Computational Modeling of Compositional and Relational Data Using Optimal Transport and Probabilistic Models

Open Access
Ye, Jianbo
Graduate Program:
Information Sciences and Technology
Doctor of Philosophy
Document Type:
Date of Defense:
February 16, 2018
Committee Members:
  • James Z. Wang, Dissertation Advisor
  • James Z. Wang, Committee Chair
  • C. Lee Giles, Committee Member
  • Zhenhui Jessie Li, Committee Member
  • Reginald B. Adams, Outside Member
  • Jia Li, Dissertation Advisor
  • Jia Li, Committee Chair
  • machine learning
  • optimal transport
  • optimization
Quantitative researchers often view our world as a large collection of data generated and organized by the structures and functions of society and technology. Those data are usually presented and accessed with hierarchies, compositions, and relations. Understanding the structures and functions behind such data requires using models and methods for specifically analyzing their associated data structures. One of the biggest challenges in achieving this goal is developing a principled data and model framework capable of meaningfully exploiting the structured knowledge of data.
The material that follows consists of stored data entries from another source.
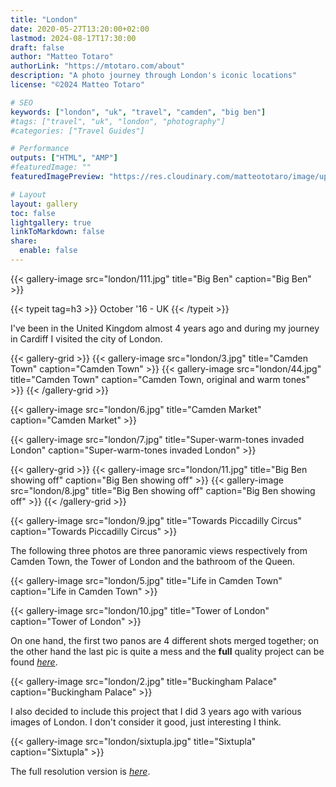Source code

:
 ```yaml
---
title: "London"
date: 2020-05-27T13:20:00+02:00
lastmod: 2024-08-17T17:30:00
draft: false
author: "Matteo Totaro"
authorLink: "https://mtotaro.com/about"
description: "A photo journey through London's iconic locations"
license: "©2024 Matteo Totaro"

# SEO
keywords: ["london", "uk", "travel", "camden", "big ben"]
#tags: ["travel", "uk", "london", "photography"]
#categories: ["Travel Guides"]

# Performance
outputs: ["HTML", "AMP"]
#featuredImage: ""
featuredImagePreview: "https://res.cloudinary.com/matteototaro/image/upload/london/3.jpg"

# Layout
layout: gallery
toc: false
lightgallery: true
linkToMarkdown: false
share:
  enable: false
---
```


{{< gallery-image 
    src="london/111.jpg"
    title="Big Ben"
    caption="Big Ben" >}}

{{< typeit tag=h3 >}}
October '16 - UK
{{< /typeit >}}

I've been in the United Kingdom almost 4 years ago and during my journey in Cardiff I visited the city of London.

{{< gallery-grid >}}
    {{< gallery-image 
        src="london/3.jpg"
        title="Camden Town"
        caption="Camden Town" >}}
    {{< gallery-image 
        src="london/44.jpg"
        title="Camden Town"
        caption="Camden Town, original and warm tones" >}}
{{< /gallery-grid >}}

{{< gallery-image 
    src="london/6.jpg"
    title="Camden Market"
    caption="Camden Market" >}}

{{< gallery-image 
    src="london/7.jpg"
    title="Super-warm-tones invaded London"
    caption="Super-warm-tones invaded London" >}}

{{< gallery-grid >}}
    {{< gallery-image 
        src="london/11.jpg"
        title="Big Ben showing off"
        caption="Big Ben showing off" >}}
    {{< gallery-image 
        src="london/8.jpg"
        title="Big Ben showing off"
        caption="Big Ben showing off" >}}
{{< /gallery-grid >}}

{{< gallery-image 
    src="london/9.jpg"
    title="Towards Piccadilly Circus"
    caption="Towards Piccadilly Circus" >}}

The following three photos are three panoramic views respectively from Camden Town, the Tower of London and the bathroom of the Queen.

{{< gallery-image 
    src="london/5.jpg"
    title="Life in Camden Town"
    caption="Life in Camden Town" >}}

{{< gallery-image 
    src="london/10.jpg"
    title="Tower of London"
    caption="Tower of London" >}}

On one hand, the first two panos are 4 different shots merged together; on the other hand the last pic is quite a mess and the **full** quality project can be found [*here*](https://drive.google.com/file/d/1sIa2JbRFzuH99andlX49eVrF9cCUz8/view?usp=sharing).

{{< gallery-image 
    src="london/2.jpg"
    title="Buckingham Palace"
    caption="Buckingham Palace" >}}

I also decided to include this project that I did 3 years ago with various images of London. I don't consider it good, just interesting I think.

{{< gallery-image 
    src="london/sixtupla.jpg"
    title="Sixtupla"
    caption="Sixtupla" >}}

The full resolution version is [*here*](https://drive.google.com/file/d/1kTo4QCHPyoSI9ekO2sQO7pvci7CyEHkZ/view?usp=sharing).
Those structures of data include compositional and relational patterns: multiple entities have to interact and group in order to make sense. Although the conventional vector-based data analysis pipelines have become the standard quantitative framework for many fields in sciences and technology, they are not directly applicable to and have several limitations for extracting knowledge from compositional and relational data. The goal of this thesis research is to introduce new mathematical models and computational methods for analyzing large-scale compositional and relational data, as well as to validate the models’ usefulness in solving real-world problems. We begin by introducing several backgrounds, including optimal transport, an old but refreshing topic in mathematics, and probabilistic graphical model, apopular tool in statistical modeling. Particularly, we explain how optimal transport relates to an important modeling concept, a.k.a. matching, in machine learning. Next, we present our work related to computational algorithms of those relational and structural models including a fast discrete distribution clustering method using Wasserstein barycenters, a simulated annealing-based inexact oracle for Wasserstein loss minimization, a Bregman ADMM-based oracle for Wasserstein geodesic classification, and a probabilistic multi-graph model for consensus analysis. Their computational complexities, numerical difficulties, scalability, and accuracy issues are discussed in depth. We apply those computational algorithms to several areas, such as document analysis and crowdsourcing, by treating data as relational quantities from a perspective that has not been fully studied in the literature. We will conclude by discussing challenges in developing suitable methods for compositional and relational data and review more recent work that addresses several past concerns.